#### TASK DETAILS:
Please copy the material under this line exactly, keeping every line.
*** EXERCISE INPUT Section Begins ***
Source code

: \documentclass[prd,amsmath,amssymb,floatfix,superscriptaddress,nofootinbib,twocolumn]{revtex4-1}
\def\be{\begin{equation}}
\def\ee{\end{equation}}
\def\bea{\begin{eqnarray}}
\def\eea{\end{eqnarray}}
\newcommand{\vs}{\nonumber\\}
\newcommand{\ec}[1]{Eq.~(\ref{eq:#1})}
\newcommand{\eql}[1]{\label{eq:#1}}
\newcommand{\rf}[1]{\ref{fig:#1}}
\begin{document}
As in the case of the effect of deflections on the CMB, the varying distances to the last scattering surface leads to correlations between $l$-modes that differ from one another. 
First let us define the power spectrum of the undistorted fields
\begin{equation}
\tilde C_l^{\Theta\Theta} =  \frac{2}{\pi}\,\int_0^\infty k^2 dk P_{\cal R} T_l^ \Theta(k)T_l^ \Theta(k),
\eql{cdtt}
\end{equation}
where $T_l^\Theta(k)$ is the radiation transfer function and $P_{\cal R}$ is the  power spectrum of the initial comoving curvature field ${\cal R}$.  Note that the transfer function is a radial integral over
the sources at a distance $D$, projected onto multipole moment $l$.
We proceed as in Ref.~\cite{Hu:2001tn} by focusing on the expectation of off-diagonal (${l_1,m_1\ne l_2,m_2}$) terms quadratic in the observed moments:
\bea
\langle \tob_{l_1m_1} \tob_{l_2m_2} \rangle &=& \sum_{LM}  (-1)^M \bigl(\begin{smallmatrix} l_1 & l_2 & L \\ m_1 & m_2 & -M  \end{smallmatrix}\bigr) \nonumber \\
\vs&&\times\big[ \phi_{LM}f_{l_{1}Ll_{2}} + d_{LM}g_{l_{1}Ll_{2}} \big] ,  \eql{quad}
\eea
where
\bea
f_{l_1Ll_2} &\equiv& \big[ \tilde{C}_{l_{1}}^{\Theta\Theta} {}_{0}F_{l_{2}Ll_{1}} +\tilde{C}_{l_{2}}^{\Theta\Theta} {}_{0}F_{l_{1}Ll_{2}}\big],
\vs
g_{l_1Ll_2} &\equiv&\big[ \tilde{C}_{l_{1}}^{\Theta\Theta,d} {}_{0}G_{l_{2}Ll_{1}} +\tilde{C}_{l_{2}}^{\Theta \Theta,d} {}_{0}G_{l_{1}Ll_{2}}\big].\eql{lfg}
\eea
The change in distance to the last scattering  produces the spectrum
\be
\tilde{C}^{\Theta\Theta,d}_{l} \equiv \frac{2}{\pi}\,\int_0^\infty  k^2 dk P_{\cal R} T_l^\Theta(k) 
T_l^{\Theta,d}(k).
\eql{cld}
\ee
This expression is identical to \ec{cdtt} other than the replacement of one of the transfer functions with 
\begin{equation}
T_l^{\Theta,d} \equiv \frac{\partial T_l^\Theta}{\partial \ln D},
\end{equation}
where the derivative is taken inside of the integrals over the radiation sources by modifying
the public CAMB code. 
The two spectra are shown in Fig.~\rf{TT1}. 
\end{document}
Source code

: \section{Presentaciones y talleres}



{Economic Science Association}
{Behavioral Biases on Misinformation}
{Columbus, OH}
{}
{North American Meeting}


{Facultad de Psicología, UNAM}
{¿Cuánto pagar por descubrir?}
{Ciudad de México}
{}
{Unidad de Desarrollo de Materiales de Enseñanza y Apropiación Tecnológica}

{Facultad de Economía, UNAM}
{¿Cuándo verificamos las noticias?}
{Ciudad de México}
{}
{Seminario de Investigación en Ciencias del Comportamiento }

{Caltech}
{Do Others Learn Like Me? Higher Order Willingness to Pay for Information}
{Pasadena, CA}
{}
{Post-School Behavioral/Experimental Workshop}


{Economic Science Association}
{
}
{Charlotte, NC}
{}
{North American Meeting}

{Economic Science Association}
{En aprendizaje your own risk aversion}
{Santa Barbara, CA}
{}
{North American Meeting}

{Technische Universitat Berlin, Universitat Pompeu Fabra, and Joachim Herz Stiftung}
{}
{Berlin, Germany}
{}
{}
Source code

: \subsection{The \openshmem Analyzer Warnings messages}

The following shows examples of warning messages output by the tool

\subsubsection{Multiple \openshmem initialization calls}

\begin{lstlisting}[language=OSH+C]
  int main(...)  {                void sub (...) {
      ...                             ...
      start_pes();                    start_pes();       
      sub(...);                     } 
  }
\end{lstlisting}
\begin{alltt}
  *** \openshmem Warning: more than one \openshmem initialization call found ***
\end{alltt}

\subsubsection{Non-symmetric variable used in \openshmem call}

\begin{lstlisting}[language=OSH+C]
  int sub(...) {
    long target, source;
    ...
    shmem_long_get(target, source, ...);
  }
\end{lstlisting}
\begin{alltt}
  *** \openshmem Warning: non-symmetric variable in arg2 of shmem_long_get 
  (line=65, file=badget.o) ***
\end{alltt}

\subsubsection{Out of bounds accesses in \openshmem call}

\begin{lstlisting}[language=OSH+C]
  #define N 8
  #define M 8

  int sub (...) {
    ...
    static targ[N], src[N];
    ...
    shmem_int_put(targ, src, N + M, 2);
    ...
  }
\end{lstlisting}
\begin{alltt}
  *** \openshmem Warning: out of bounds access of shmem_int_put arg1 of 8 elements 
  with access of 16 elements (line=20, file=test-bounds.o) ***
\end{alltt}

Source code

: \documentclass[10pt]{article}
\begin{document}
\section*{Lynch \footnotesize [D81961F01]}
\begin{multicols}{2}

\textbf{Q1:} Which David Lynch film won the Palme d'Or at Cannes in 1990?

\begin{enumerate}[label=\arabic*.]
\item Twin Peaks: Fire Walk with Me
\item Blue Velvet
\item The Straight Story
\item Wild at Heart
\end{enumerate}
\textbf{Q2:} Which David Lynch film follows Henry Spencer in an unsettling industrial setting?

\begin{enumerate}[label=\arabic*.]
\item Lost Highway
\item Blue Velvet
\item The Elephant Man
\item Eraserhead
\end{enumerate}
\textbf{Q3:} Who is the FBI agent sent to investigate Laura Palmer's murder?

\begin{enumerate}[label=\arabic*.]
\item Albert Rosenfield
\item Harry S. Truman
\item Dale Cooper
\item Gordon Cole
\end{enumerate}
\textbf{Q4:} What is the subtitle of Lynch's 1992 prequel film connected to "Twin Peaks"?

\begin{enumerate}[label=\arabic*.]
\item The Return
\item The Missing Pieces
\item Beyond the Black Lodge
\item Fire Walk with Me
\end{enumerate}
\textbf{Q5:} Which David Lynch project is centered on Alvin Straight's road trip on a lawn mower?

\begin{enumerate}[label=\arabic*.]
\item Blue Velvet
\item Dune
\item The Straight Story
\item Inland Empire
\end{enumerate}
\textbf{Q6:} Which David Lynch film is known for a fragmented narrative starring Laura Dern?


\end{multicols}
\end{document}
*** EXERCISE INPUT Section Ends ***
#### EXERCISE RESULT:
Source code

: \documentclass[prd,amsmath,amssymb,floatfix,superscriptaddress,nofootinbib,twocolumn]{revtex4-1}
\def\be{\begin{equation}}
\def\ee{\end{equation}}
\def\bea{\begin{eqnarray}}
\def\eea{\end{eqnarray}}
\newcommand{\vs}{\nonumber\\}
\newcommand{\ec}[1]{Eq.~(\ref{eq:#1})}
\newcommand{\eql}[1]{\label{eq:#1}}
\newcommand{\rf}[1]{\ref{fig:#1}}
\begin{document}
As in the case of the effect of deflections on the CMB, the varying distances to the last scattering surface leads to correlations between $l$-modes that differ from one another. 
First let us define the power spectrum of the undistorted fields
\begin{equation}
\tilde C_l^{\Theta\Theta} =  \frac{2}{\pi}\,\int_0^\infty k^2 dk P_{\cal R} T_l^ \Theta(k)T_l^ \Theta(k),
\eql{cdtt}
\end{equation}
where $T_l^\Theta(k)$ is the radiation transfer function and $P_{\cal R}$ is the  power spectrum of the initial comoving curvature field ${\cal R}$.  Note that the transfer function is a radial integral over
the sources at a distance $D$, projected onto multipole moment $l$.
We proceed as in Ref.~\cite{Hu:2001tn} by focusing on the expectation of off-diagonal (${l_1,m_1\ne l_2,m_2}$) terms quadratic in the observed moments:
\bea
\langle \tob_{l_1m_1} \tob_{l_2m_2} \rangle &=& \sum_{LM}  (-1)^M \bigl(\begin{smallmatrix} l_1 & l_2 & L \\ m_1 & m_2 & -M  \end{smallmatrix}\bigr) \nonumber \\
\vs&&\times\big[ \phi_{LM}f_{l_{1}Ll_{2}} + d_{LM}g_{l_{1}Ll_{2}} \big] ,  \eql{quad}
\eea
where
\bea
f_{l_1Ll_2} &\equiv& \big[ \tilde{C}_{l_{1}}^{\Theta\Theta} {}_{0}F_{l_{2}Ll_{1}} +\tilde{C}_{l_{2}}^{\Theta\Theta} {}_{0}F_{l_{1}Ll_{2}}\big],
\vs
g_{l_1Ll_2} &\equiv&\big[ \tilde{C}_{l_{1}}^{\Theta\Theta,d} {}_{0}G_{l_{2}Ll_{1}} +\tilde{C}_{l_{2}}^{\Theta \Theta,d} {}_{0}G_{l_{1}Ll_{2}}\big].\eql{lfg}
\eea
The change in distance to the last scattering  produces the spectrum
\be
\tilde{C}^{\Theta\Theta,d}_{l} \equiv \frac{2}{\pi}\,\int_0^\infty  k^2 dk P_{\cal R} T_l^\Theta(k) 
T_l^{\Theta,d}(k).
\eql{cld}
\ee
This expression is identical to \ec{cdtt} other than the replacement of one of the transfer functions with 
\begin{equation}
T_l^{\Theta,d} \equiv \frac{\partial T_l^\Theta}{\partial \ln D},
\end{equation}
where the derivative is taken inside of the integrals over the radiation sources by modifying
the public CAMB code. 
The two spectra are shown in Fig.~\rf{TT1}. 
\end{document}
Source code

: \section{Presentaciones y talleres}



{Economic Science Association}
{Behavioral Biases on Misinformation}
{Columbus, OH}
{}
{North American Meeting}


{Facultad de Psicología, UNAM}
{¿Cuánto pagar por descubrir?}
{Ciudad de México}
{}
{Unidad de Desarrollo de Materiales de Enseñanza y Apropiación Tecnológica}

{Facultad de Economía, UNAM}
{¿Cuándo verificamos las noticias?}
{Ciudad de México}
{}
{Seminario de Investigación en Ciencias del Comportamiento }

{Caltech}
{Do Others Learn Like Me? Higher Order Willingness to Pay for Information}
{Pasadena, CA}
{}
{Post-School Behavioral/Experimental Workshop}


{Economic Science Association}
{
}
{Charlotte, NC}
{}
{North American Meeting}

{Economic Science Association}
{En aprendizaje your own risk aversion}
{Santa Barbara, CA}
{}
{North American Meeting}

{Technische Universitat Berlin, Universitat Pompeu Fabra, and Joachim Herz Stiftung}
{}
{Berlin, Germany}
{}
{}
Source code

: \subsection{The \openshmem Analyzer Warnings messages}

The following shows examples of warning messages output by the tool

\subsubsection{Multiple \openshmem initialization calls}

\begin{lstlisting}[language=OSH+C]
  int main(...)  {                void sub (...) {
      ...                             ...
      start_pes();                    start_pes();       
      sub(...);                     } 
  }
\end{lstlisting}
\begin{alltt}
  *** \openshmem Warning: more than one \openshmem initialization call found ***
\end{alltt}

\subsubsection{Non-symmetric variable used in \openshmem call}

\begin{lstlisting}[language=OSH+C]
  int sub(...) {
    long target, source;
    ...
    shmem_long_get(target, source, ...);
  }
\end{lstlisting}
\begin{alltt}
  *** \openshmem Warning: non-symmetric variable in arg2 of shmem_long_get 
  (line=65, file=badget.o) ***
\end{alltt}

\subsubsection{Out of bounds accesses in \openshmem call}

\begin{lstlisting}[language=OSH+C]
  #define N 8
  #define M 8

  int sub (...) {
    ...
    static targ[N], src[N];
    ...
    shmem_int_put(targ, src, N + M, 2);
    ...
  }
\end{lstlisting}
\begin{alltt}
  *** \openshmem Warning: out of bounds access of shmem_int_put arg1 of 8 elements 
  with access of 16 elements (line=20, file=test-bounds.o) ***
\end{alltt}

Source code

: \documentclass[10pt]{article}
\begin{document}
\section*{Lynch \footnotesize [D81961F01]}
\begin{multicols}{2}

\textbf{Q1:} Which David Lynch film won the Palme d'Or at Cannes in 1990?

\begin{enumerate}[label=\arabic*.]
\item Twin Peaks: Fire Walk with Me
\item Blue Velvet
\item The Straight Story
\item Wild at Heart
\end{enumerate}
\textbf{Q2:} Which David Lynch film follows Henry Spencer in an unsettling industrial setting?

\begin{enumerate}[label=\arabic*.]
\item Lost Highway
\item Blue Velvet
\item The Elephant Man
\item Eraserhead
\end{enumerate}
\textbf{Q3:} Who is the FBI agent sent to investigate Laura Palmer's murder?

\begin{enumerate}[label=\arabic*.]
\item Albert Rosenfield
\item Harry S. Truman
\item Dale Cooper
\item Gordon Cole
\end{enumerate}
\textbf{Q4:} What is the subtitle of Lynch's 1992 prequel film connected to "Twin Peaks"?

\begin{enumerate}[label=\arabic*.]
\item The Return
\item The Missing Pieces
\item Beyond the Black Lodge
\item Fire Walk with Me
\end{enumerate}
\textbf{Q5:} Which David Lynch project is centered on Alvin Straight's road trip on a lawn mower?

\begin{enumerate}[label=\arabic*.]
\item Blue Velvet
\item Dune
\item The Straight Story
\item Inland Empire
\end{enumerate}
\textbf{Q6:} Which David Lynch film is known for a fragmented narrative starring Laura Dern?


\end{multicols}
\end{document}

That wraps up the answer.